Midsummer Count: New and Selected Poems cover
Midsummer Count: New and Selected Poems
Robin Becker
University of New Mexico Press, 2026, 162 pages
$21.95

Reviewed by Ellen Miller-Mack

It’s April 17, 1977. The feminist poetry press Alice James Books is four years old. In the previous year, Robin Becker’s first collection of poems was published alongside Helena Minton and Marilyn Zuckerman in Personal Effects. All three come to the University of Massachusetts at Amherst for a reading; they were invited by Spectrum, the campus literary journal. As I listen to Robin read “A Woman Leaving a Woman” I feel my young life change indelibly.

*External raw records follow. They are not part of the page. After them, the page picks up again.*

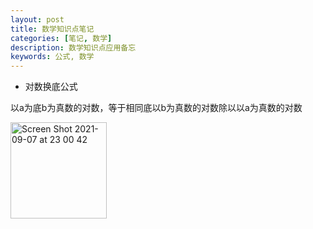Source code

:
 ```yaml
---
layout: post
title: 数学知识点笔记
categories: [笔记, 数学]
description: 数学知识点应用备忘
keywords: 公式, 数学
---
```


- 对数换底公式

以a为底b为真数的对数，等于相同底以b为真数的对数除以以a为真数的对数

<img width="154" alt="Screen Shot 2021-09-07 at 23 00 42" src="https://user-images.githubusercontent.com/70840468/132367538-85231010-338e-40c5-a093-4decaf13e35e.png">

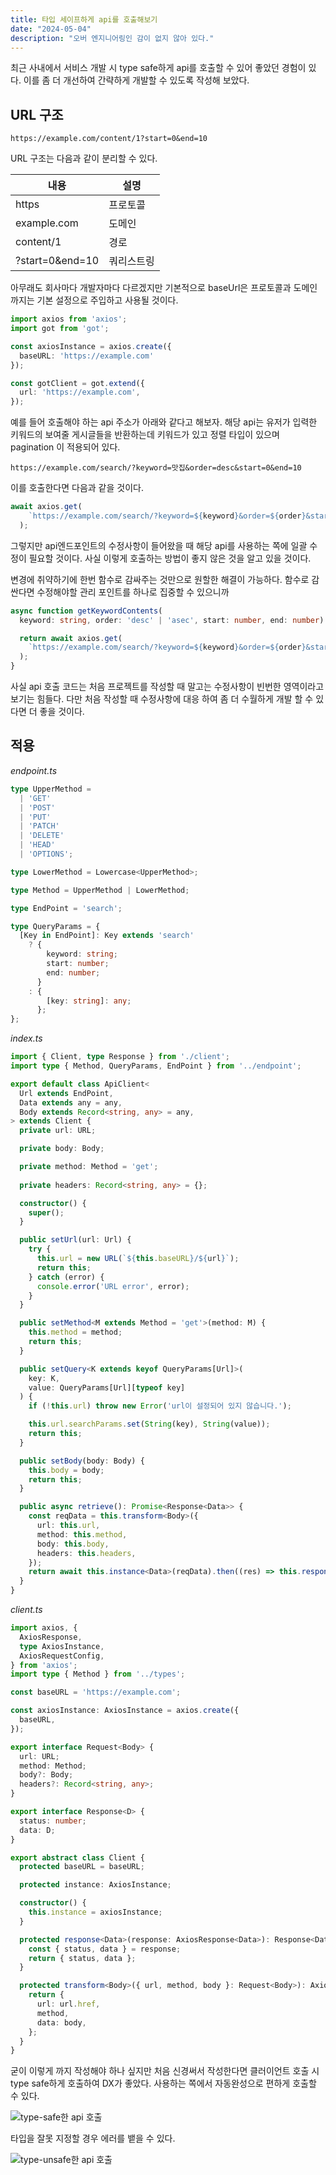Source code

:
 ```yaml
---
title: 타입 세이프하게 api를 호출해보기
date: "2024-05-04"
description: "오버 엔지니어링인 감이 없지 않아 있다."
---
```


최근 사내에서 서비스 개발 시 type safe하게 api를 호출할 수 있어 좋았던 경험이 있다. 
이를 좀 더 개선하여 간략하게 개발할 수 있도록 작성해 보았다.

## URL 구조

```
https://example.com/content/1?start=0&end=10
```

URL 구조는 다음과 같이 분리할 수 있다.

|내용|설명|
|---|---|
|https|프로토콜|
|example.com|도메인|
|content/1|경로|
|?start=0&end=10|쿼리스트링|

아무래도 회사마다 개발자마다 다르겠지만 기본적으로
baseUrl은 프로토콜과 도메인 까지는 기본 설정으로 주입하고 사용될 것이다.

```typescript
import axios from 'axios';
import got from 'got';

const axiosInstance = axios.create({
  baseURL: 'https://example.com'
});

const gotClient = got.extend({
  url: 'https://example.com',
});
```

예를 들어 호출해야 하는 api 주소가 아래와 같다고 해보자.
해당 api는 유저가 입력한 키워드의 보여줄 게시글들을 반환하는데 키워드가 있고
정렬 타입이 있으며 pagination 이 적용되어 있다.

```
https://example.com/search/?keyword=맛집&order=desc&start=0&end=10
```

이를 호출한다면 다음과 같을 것이다.

```typescript
await axios.get(
    `https://example.com/search/?keyword=${keyword}&order=${order}&start=${start}&end=${end}`
  );
```

그렇지만 api엔드포인트의 수정사항이 들어왔을 때 해당 api를 사용하는 쪽에 일괄 수정이 필요할 것이다.
사실 이렇게 호출하는 방법이 좋지 않은 것을 알고 있을 것이다. 

변경에 취약하기에 한번 함수로 감싸주는 것만으로 원할한 해결이 가능하다. 함수로 감싼다면 수정해야할 
관리 포인트를 하나로 집중할 수 있으니까

```typescript
async function getKeywordContents(
  keyword: string, order: 'desc' | 'asec', start: number, end: number) {

  return await axios.get(
    `https://example.com/search/?keyword=${keyword}&order=${order}&start=${start}&end=${end}`
  );
}
```

사실 api 호출 코드는 처음 프로젝트를 작성할 때 말고는 수정사항이 빈번한 영역이라고 보기는 힘들다.
다만 처음 작성할 때 수정사항에 대응 하여 좀 더 수월하게 개발 할 수 있다면 더 좋을 것이다.

## 적용

*endpoint.ts*
```typescript
type UpperMethod =
  | 'GET'
  | 'POST'
  | 'PUT'
  | 'PATCH'
  | 'DELETE'
  | 'HEAD'
  | 'OPTIONS';

type LowerMethod = Lowercase<UpperMethod>;

type Method = UpperMethod | LowerMethod;

type EndPoint = 'search';

type QueryParams = {
  [Key in EndPoint]: Key extends 'search'
    ? {
        keyword: string;
        start: number;
        end: number;
      }
    : {
        [key: string]: any;
      };
};
```

*index.ts*

```typescript
import { Client, type Response } from './client';
import type { Method, QueryParams, EndPoint } from '../endpoint';

export default class ApiClient<
  Url extends EndPoint,
  Data extends any = any,
  Body extends Record<string, any> = any,
> extends Client {
  private url: URL;

  private body: Body;

  private method: Method = 'get';
  
  private headers: Record<string, any> = {};

  constructor() {
    super();
  }

  public setUrl(url: Url) {
    try {
      this.url = new URL(`${this.baseURL}/${url}`);
      return this;
    } catch (error) {
      console.error('URL error', error);
    }
  }

  public setMethod<M extends Method = 'get'>(method: M) {
    this.method = method;
    return this;
  }

  public setQuery<K extends keyof QueryParams[Url]>(
    key: K,
    value: QueryParams[Url][typeof key]
  ) {
    if (!this.url) throw new Error('url이 설정되어 있지 않습니다.');

    this.url.searchParams.set(String(key), String(value));
    return this;
  }

  public setBody(body: Body) {
    this.body = body;
    return this;
  }

  public async retrieve(): Promise<Response<Data>> {
    const reqData = this.transform<Body>({
      url: this.url,
      method: this.method,
      body: this.body,
      headers: this.headers,
    });
    return await this.instance<Data>(reqData).then((res) => this.response(res));
  }
}
```

*client.ts*

```typescript
import axios, {
  AxiosResponse,
  type AxiosInstance,
  AxiosRequestConfig,
} from 'axios';
import type { Method } from '../types';

const baseURL = 'https://example.com';

const axiosInstance: AxiosInstance = axios.create({
  baseURL,
});

export interface Request<Body> {
  url: URL;
  method: Method;
  body?: Body;
  headers?: Record<string, any>;
}

export interface Response<D> {
  status: number;
  data: D;
}

export abstract class Client {
  protected baseURL = baseURL;

  protected instance: AxiosInstance;

  constructor() {
    this.instance = axiosInstance;
  }

  protected response<Data>(response: AxiosResponse<Data>): Response<Data> {
    const { status, data } = response;
    return { status, data };
  }

  protected transform<Body>({ url, method, body }: Request<Body>): AxiosRequestConfig {
    return {
      url: url.href,
      method,
      data: body,
    };
  }
}
```


굳이 이렇게 까지 작성해야 하나 싶지만 처음 신경써서 작성한다면 클러이언트 호출 시 type safe하게 호출하여
DX가 좋았다. 사용하는 쪽에서 자동완성으로 편하게 호출할 수 있다.

![type-safe한 api 호출](./type-safe.png)

타입을 잘못 지정할 경우 에러를 뱉을 수 있다.

![type-unsafe한 api 호출](./type-unsafe.png)
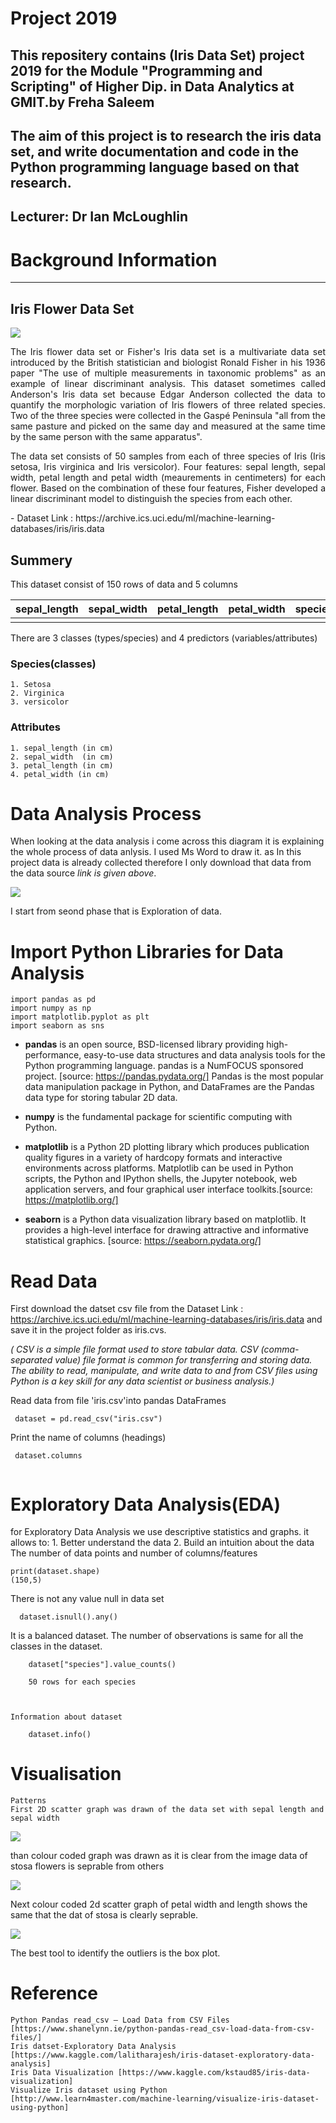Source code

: # Project 2019
This repositery contains (Iris Data Set) project 2019 for the Module "Programming and Scripting" of Higher Dip. in Data Analytics at GMIT.by Freha Saleem
-----
The aim of this project is to research the iris data set, and  write documentation and code in the Python programming language based on that research.
---------
## Lecturer: Dr Ian McLoughlin

# Background Information
-----
## Iris Flower Data Set

![](images/irisimage.png)

<p  align="justify">The Iris flower data set or Fisher's Iris data set is a multivariate data set introduced by the British statistician and biologist Ronald Fisher in his 1936 paper "The use of multiple measurements in taxonomic problems" as an example of linear discriminant analysis. 
This dataset sometimes called Anderson's Iris data set because Edgar Anderson collected the data to quantify the morphologic variation of Iris flowers of three related species. Two of the three species were collected in the Gaspé Peninsula "all from the same pasture and picked on the same day and measured at the same time by the same person with the same apparatus". </p>
<p  align="justify">
The data set consists of 50 samples from each of three species of Iris (Iris setosa, Iris virginica and Iris versicolor).
Four features: sepal length, sepal width, petal length and petal width (meaurements in centimeters) for each flower. Based on the combination of these four features, Fisher developed a linear discriminant model to distinguish the species from each other.</p>
-
Dataset Link : https://archive.ics.uci.edu/ml/machine-learning-databases/iris/iris.data

<h2>Summery</h2>
This dataset consist of 150 rows of data and 5 columns 

| sepal_length  | sepal_width  | petal_length | petal_width | species  |
| :-----------: | :----------: | :----------: | :---------: | :------: |
|               |              |              |             |          |

There are 3 classes (types/species) and 4 predictors (variables/attributes) 
<h3>Species(classes)</h3>
    
    1. Setosa    
    2. Virginica 
    3. versicolor

<h3>Attributes</h3>

    1. sepal_length (in cm)
    2. sepal_width  (in cm)
    3. petal_length (in cm)
    4. petal_width (in cm) 
    
# Data Analysis Process
    
When looking at the data analysis i come across this diagram it is explaining the whole process of data anlysis. I used Ms Word to draw it. as In this project data is already collected therefore  I only download that data from the data source *link is given above*. 

![](images/AnalysisProcess.PNG)

I start from seond phase that is Exploration of data.

# Import Python Libraries for Data Analysis
    
    import pandas as pd    
    import numpy as np
    import matplotlib.pyplot as plt
    import seaborn as sns
    
- **pandas**
        is an open source, BSD-licensed library providing high-performance, easy-to-use data structures and data analysis tools for the Python programming language. pandas is a NumFOCUS sponsored project.
            [source: https://pandas.pydata.org/] 
            Pandas is the most popular data manipulation package in Python, and DataFrames are the Pandas data type for storing tabular 2D data.
 
- **numpy**
        is the fundamental package for scientific computing with Python. 
    
- **matplotlib**
        is a Python 2D plotting library which produces publication quality figures in a variety of hardcopy formats and interactive environments across platforms. Matplotlib can be used in Python scripts, the Python and IPython shells, the Jupyter notebook, web application servers, and four graphical user interface toolkits.[source: https://matplotlib.org/]
    
- **seaborn**
        is a Python data visualization library based on matplotlib. It provides a high-level interface for drawing attractive and informative statistical graphics. [source: https://seaborn.pydata.org/]
    
   
# Read Data
  First download the datset csv file from the 
Dataset Link : https://archive.ics.uci.edu/ml/machine-learning-databases/iris/iris.data and save it in the project folder as iris.cvs.
    
*( CSV is a simple file format used to store tabular data. CSV (comma-separated value) file format is common for transferring and storing data. The ability to read, manipulate, and write data to and from CSV files using Python is a key skill for any data scientist or business analysis.)*
   
  Read data from file 'iris.csv'into pandas DataFrames
  ```
   dataset = pd.read_csv("iris.csv")
   ```  
   Print the name of columns (headings)
   ``` 
    dataset.columns
    
   ```
# Exploratory Data Analysis(EDA)
   
 for Exploratory Data Analysis we use descriptive statistics and graphs. 
 it allows to:
    1. Better understand the data
    2. Build an intuition about the data
The number of data points and number of columns/features
```
print(dataset.shape)
(150,5)
```
There is not any value null in data set
   ``` 
     dataset.isnull().any()
   ```
It is a balanced dataset. The number of observations is same for all the classes in the dataset.
        
        dataset["species"].value_counts()
    
        50 rows for each species
    
   
    
    Information about dataset
    
        dataset.info()
    

# Visualisation
    Patterns
    First 2D scatter graph was drawn of the data set with sepal length and sepal width 
   ![](Figure_1.png)
    <p>than colour coded graph was drawn as it is clear from the image data of stosa flowers is seprable from others</p>
    ![](Figure_2.png)
    <p>Next colour coded 2d scatter graph of petal width and length shows the same that the dat of stosa is clearly seprable.</p>
    ![](Figure_3.png)
    <p>The best tool to identify the outliers is the box plot.</p>
# Reference
    Python Pandas read_csv – Load Data from CSV Files [https://www.shanelynn.ie/python-pandas-read_csv-load-data-from-csv-files/]
    Iris datset-Exploratory Data Analysis [https://www.kaggle.com/lalitharajesh/iris-dataset-exploratory-data-analysis]
    Iris Data Visualization [https://www.kaggle.com/kstaud85/iris-data-visualization]
    Visualize Iris dataset using Python [http://www.learn4master.com/machine-learning/visualize-iris-dataset-using-python]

Poetry changes us. It’s been altering internal landscapes of humankind with powerful revelations for thousands of years. Lyric narrative poems illuminate paths forward through a broad range of feelings. Becker’s Midsummer Count: New and Selected Poems, traverses fifty years of feminist observation, depth, humor, and a very particular bold voice. As an out lesbian since the 1970s, she has inspired generations of queer women with her exploration of relationships that are unique to us, as well as Jewish identity. Becker’s work also has a universal quality, with themes ranging from family dynamics to loss.

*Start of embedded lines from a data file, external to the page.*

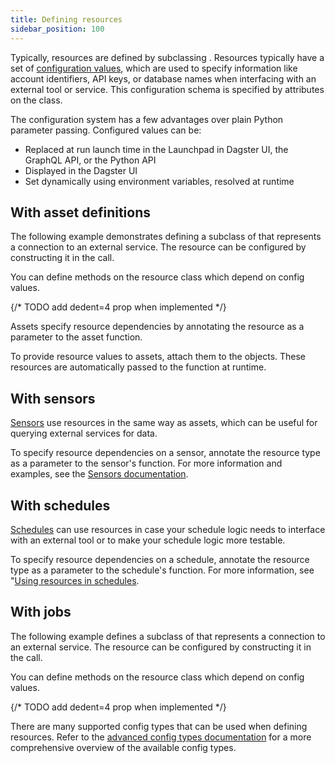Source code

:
 ```yaml
---
title: Defining resources
sidebar_position: 100
---
```


Typically, resources are defined by subclassing <PyObject section="resources" module="dagster" object="ConfigurableResource"/>. Resources typically have a set of [configuration values](/guides/operate/configuration/run-configuration), which are used to specify information like account identifiers, API keys, or database names when interfacing with an external tool or service. This configuration schema is specified by attributes on the class.

The configuration system has a few advantages over plain Python parameter passing. Configured values can be:

- Replaced at run launch time in the Launchpad in Dagster UI, the GraphQL API, or the Python API
- Displayed in the Dagster UI
- Set dynamically using environment variables, resolved at runtime

## With asset definitions

The following example demonstrates defining a subclass of <PyObject section="resources" module="dagster" object="ConfigurableResource"/> that represents a connection to an external service. The resource can be configured by constructing it in the <PyObject section="definitions" module="dagster" object="Definitions" /> call.

You can define methods on the resource class which depend on config values.

{/* TODO add dedent=4 prop when implemented */}
<CodeExample path="docs_snippets/docs_snippets/concepts/resources/pythonic_resources.py" startAfter="start_new_resources_configurable_defs" endBefore="end_new_resources_configurable_defs" />

Assets specify resource dependencies by annotating the resource as a parameter to the asset function.

To provide resource values to assets, attach them to the <PyObject section="definitions" module="dagster" object="Definitions" /> objects. These resources are automatically passed to the function at runtime.

## With sensors

[Sensors](/guides/automate/sensors/) use resources in the same way as assets, which can be useful for querying external services for data.

To specify resource dependencies on a sensor, annotate the resource type as a parameter to the sensor's function. For more information and examples, see the [Sensors documentation](/guides/automate/sensors/using-resources-in-sensors).

## With schedules

[Schedules](/guides/automate/schedules) can use resources in case your schedule logic needs to interface with an external tool or to make your schedule logic more testable.

To specify resource dependencies on a schedule, annotate the resource type as a parameter to the schedule's function. For more information, see "[Using resources in schedules](/guides/automate/schedules/using-resources-in-schedules).

## With jobs

The following example defines a subclass of <PyObject section="resources" module="dagster" object="ConfigurableResource"/> that represents a connection to an external service. The resource can be configured by constructing it in the <PyObject section="definitions" module="dagster" object="Definitions" /> call.

You can define methods on the resource class which depend on config values.

{/* TODO add dedent=4 prop when implemented */}
<CodeExample path="docs_snippets/docs_snippets/concepts/resources/pythonic_resources.py" startAfter="start_new_resources_configurable_defs_ops" endBefore="end_new_resources_configurable_defs_ops" />

There are many supported config types that can be used when defining resources. Refer to the [advanced config types documentation](/guides/operate/configuration/advanced-config-types) for a more comprehensive overview of the available config types.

In Don’t Read Poetry: A Book About How to Read Poems, Stephanie Burt writes, “Lyric poems show you yourself and somebody else; they show you what you have in common, not with everybody, but with somebody else, which means they can be mirrors and also windows.” With this quote in mind, I sit with all of Becker’s books stacked in front of me, breathing them in. Becker’s poems are both mirrors and windows. There is a translucency and clarity to her work. Her poems can take you by surprise as they skillfully guide you towards a moment that leaps into your own inner life. There’s a wide range of subjects in this expansive collection: well-crafted poetic responses to shifts in the poet’s internal landscape through connections with memory, people, and animals in her life. Sometimes a sketch. Sometimes a painting. Sometimes unexpected. Becker’s poems move with a smooth glide. It can feel somewhat restrained, with perspective from a slight distance, void of palpable vulnerability like other poets. Perhaps it’s a result of her awareness of the cultural significance of her work.

I like to imagine Robin Becker working a poem like a chunk of clay. The clay is the idea, and the lines are the myriad shapes she makes with it. She consistently demonstrates intellectual prowess as well as playfulness with language. She can pluck an idea from thin air, and put it to work. When she juxtaposes ideas or feelings, she provides tension, friction and a bit of distance. The poem “Semblance” begins, “The dog I love is turning into my father” and though some may experience this line with a wave of affection for both, that is not where the poem goes. It is explicitly about her old dog’s behavior—he can’t help it, he’s gotten a bit ornery—and implicitly about her father who “never had much use for my conversation // and showed his teeth when I / displeased him / collared as he was / and made to heel by his betters” revealing trauma endured by both her rescue dog and her father. The poem is written in tercets with run-on sentences and no punctuation, and I can’t think of another Becker poem utilizing this form. As is typical of her poems, there is no neat resolution, and the ending is startling.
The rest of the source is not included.